The records must be returned word for word.

• Dataset:
=-=-=

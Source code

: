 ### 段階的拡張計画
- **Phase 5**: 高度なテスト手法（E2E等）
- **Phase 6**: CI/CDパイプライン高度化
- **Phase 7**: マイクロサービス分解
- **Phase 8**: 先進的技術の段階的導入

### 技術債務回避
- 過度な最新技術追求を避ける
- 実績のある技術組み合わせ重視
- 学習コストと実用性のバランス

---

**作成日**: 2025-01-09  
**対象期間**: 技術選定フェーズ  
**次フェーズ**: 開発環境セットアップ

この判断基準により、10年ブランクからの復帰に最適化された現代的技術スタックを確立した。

=-=-=

• Result for this task:
Source code

: ### 段階的拡張計画
- **Phase 5**: 高度なテスト手法（E2E等）
- **Phase 6**: CI/CDパイプライン高度化
- **Phase 7**: マイクロサービス分解
- **Phase 8**: 先進的技術の段階的導入

### 技術債務回避
- 過度な最新技術追求を避ける
- 実績のある技術組み合わせ重視
- 学習コストと実用性のバランス

---

**作成日**: 2025-01-09  
**対象期間**: 技術選定フェーズ  
**次フェーズ**: 開発環境セットアップ

この判断基準により、10年ブランクからの復帰に最適化された現代的技術スタックを確立した。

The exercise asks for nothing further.